In order to judge of the nature of the Federal Government, we must recur to its origin.

So little inclined were the American colonies to form a political union, that it was only to defend their respective liberties against a common enemy that they formed a confederation. As soon as the pressure of the war with England was withdrawn by peace, the colonies, then independent States, were dissatisfied with the confederation, because of its inefficiency, and determined to form a more perfect union. Accordingly, a convention of delegates, appointed by the several States, each acting for itself, met in Philadelphia, in 1787, and framed a Federal Constitution, which was submitted to the several States for ratification, on condition, when ratified by nine States, it should be binding between the nine. After a thorough discussion of its merits and demerits, the Constitution was adopted by eleven States; and the other two finally came into the Union, and the Federal Constitution became a constitutional compact between the thirteen States.

It was in accordance with the laws that regulate the progress of society, that the Federal Government then

formed was one of only delegated powers. When independent States form a common government, it is always federative in its character. The individuality of the States is never merged; even though, in the working of the Government, the States finally become absorbed by the irresistible forces of centralization.

Of all the great Governments which have appeared in the progress of society, our Federal Government is the only one which has been framed by political architects. The leagues of States in ancient times were not Governments. Neither were those in modern times. They answered a temporary purpose. The most memorable Government of ancient times, the Roman, rather grew than was built. The organizing hands of statesmen, from time to time, only adapted it to the changes in society by incorporating into it new provisions. And the most celebrated Government of modern times, and the most glorious in achieving the great ends of political institutions, that of England, — though from Magna Charta downwards it shows, from time to time, the hands of master-builders, -is, nevertheless, rather a growth than a product of human wisdom. But the Government of the United States, from its very foundations, is the work of political architects. The State Governments were framed first by the statesmen of the several States. Then came the great work of forming a common Government for all the States.

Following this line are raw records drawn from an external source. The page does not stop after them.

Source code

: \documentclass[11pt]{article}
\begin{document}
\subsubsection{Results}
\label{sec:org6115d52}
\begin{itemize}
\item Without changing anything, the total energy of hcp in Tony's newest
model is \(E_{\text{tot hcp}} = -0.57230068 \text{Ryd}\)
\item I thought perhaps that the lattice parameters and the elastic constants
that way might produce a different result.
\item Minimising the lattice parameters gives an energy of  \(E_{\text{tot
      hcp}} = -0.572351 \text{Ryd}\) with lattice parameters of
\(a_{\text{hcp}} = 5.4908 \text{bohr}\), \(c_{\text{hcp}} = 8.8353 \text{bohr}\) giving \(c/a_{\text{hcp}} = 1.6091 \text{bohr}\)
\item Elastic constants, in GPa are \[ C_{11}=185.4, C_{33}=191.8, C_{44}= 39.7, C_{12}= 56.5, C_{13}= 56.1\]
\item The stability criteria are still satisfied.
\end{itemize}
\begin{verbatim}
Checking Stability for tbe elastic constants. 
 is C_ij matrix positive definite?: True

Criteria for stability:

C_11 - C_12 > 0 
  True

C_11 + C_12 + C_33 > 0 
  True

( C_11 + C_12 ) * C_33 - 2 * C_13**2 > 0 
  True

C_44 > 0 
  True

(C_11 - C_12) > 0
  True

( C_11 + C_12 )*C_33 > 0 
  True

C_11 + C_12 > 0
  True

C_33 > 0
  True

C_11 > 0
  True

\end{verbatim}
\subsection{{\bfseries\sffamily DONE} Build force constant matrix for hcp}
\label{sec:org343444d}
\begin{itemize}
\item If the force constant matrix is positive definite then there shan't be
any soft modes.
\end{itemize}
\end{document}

And never before, in the history of

nations, as if ordered by Providence to meet the experiment of a great republic, did such an assembly of wise statesmen meet for any purpose. The great men were the sons of the separate colonies, educated to the great work by their separate fostering care. Νο monarchy, no empire, no great centralized State, in the long history of man striving after security for person and property, has ever nurtured at her bosom such sons. Their profound and comprehensive views of government, their transcendent powers as writers, their surpassing eloquence, constitute them the greatest assembly that, in the order of Providence, has ever been called together for the accomplishment of a great purpose in the in the progress of society. The great statesmen, born of the separate colonies, conscious of their own greatness, though reared in such small, isolated, communities, felt that the separate States must be preserved to rear up, by their separate special influences, great men in after times to administer the general Government which they had ordained and established. And the political instincts of the peoples of the several States, serving them in the stead of a well-reasoned political creed, would have rejected any constitution that abolished the sovereignty of the States.

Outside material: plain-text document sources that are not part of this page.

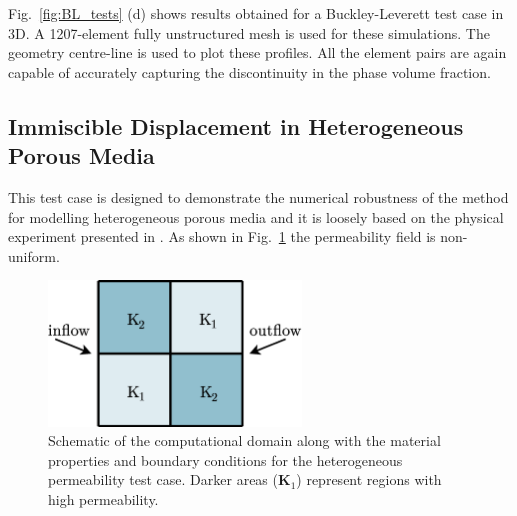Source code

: \documentclass[preprint,authoryear,12pt]{elsarticle}
\begin{document}
Fig.~\ref{fig:BL_tests} (d) shows results obtained for a
Buckley-Leverett test case in 3D. A 1207-element fully unstructured
mesh is used for these simulations. The geometry centre-line is used
to plot these profiles. All the element pairs are again capable of
accurately capturing the discontinuity in the phase volume fraction.


\subsection{Immiscible Displacement in Heterogeneous Porous Media}\label{res2}

This test case is designed to demonstrate the numerical robustness of
the method for modelling heterogeneous porous media and it is loosely
based on the physical experiment presented in \cite{dawe_2008}. As
shown in Fig.~\ref{fig:4reg_BL_schematic} the permeability field is
non-uniform.

\begin{figure}[h!]
  \begin{center}
    \includegraphics[width=0.6\textwidth]{4Rregion_BLv2}
    \caption{Schematic of the computational domain along with the
      material properties and boundary conditions for the
      heterogeneous permeability test case. Darker areas
      ($\mathbf{K}_\text{1}$) represent regions with high
      permeability. \label{fig:4reg_BL_schematic}}
  \end{center}
\end{figure}
\end{document}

The polity, accordingly, established by the Constitution of the United States, while it embraces all the powers relating to foreign relations, has the grant of only general powers relating to the internal interests

of the country, leaving to the several States large reserved political rights.

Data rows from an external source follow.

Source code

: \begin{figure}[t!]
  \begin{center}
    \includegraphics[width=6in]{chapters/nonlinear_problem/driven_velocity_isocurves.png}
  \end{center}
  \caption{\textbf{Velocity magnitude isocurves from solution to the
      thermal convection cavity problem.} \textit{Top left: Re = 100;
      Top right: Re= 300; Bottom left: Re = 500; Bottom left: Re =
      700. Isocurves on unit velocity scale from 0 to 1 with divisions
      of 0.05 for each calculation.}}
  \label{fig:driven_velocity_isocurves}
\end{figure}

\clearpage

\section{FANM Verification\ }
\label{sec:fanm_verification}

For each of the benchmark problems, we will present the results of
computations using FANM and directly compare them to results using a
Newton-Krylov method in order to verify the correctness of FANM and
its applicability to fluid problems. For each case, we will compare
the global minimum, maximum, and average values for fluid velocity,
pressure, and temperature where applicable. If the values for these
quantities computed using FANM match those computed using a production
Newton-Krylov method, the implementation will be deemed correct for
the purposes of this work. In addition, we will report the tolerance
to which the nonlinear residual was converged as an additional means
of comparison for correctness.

It was inevitable, in the working of such a Government, that two great political parties should spring up -one construing the Constitution so as to claim the largest powers for the Government, and the other construing it so as to limit the powers to those expressly granted. In the Federal convention that framed the Constitution, and in the separate conventions of the several States that ratified and adopted it, there were two great opposing parties-the Federal and the antiFederal. The first was for establishing a centralized Government, and the latter was for reserving the sovereignty of the States. The same parties, as we shall see, appeared as soon as the Government went into operation, each striving, by construction, to make the Government what each wished to make it in the convention which framed it. One retains its name, Federal, while the other assumes the name Republican.

It was on the 4th of March, 1789, that the Government of the United States went into operation, though General Washington was not inaugurated as President until the 30th of April.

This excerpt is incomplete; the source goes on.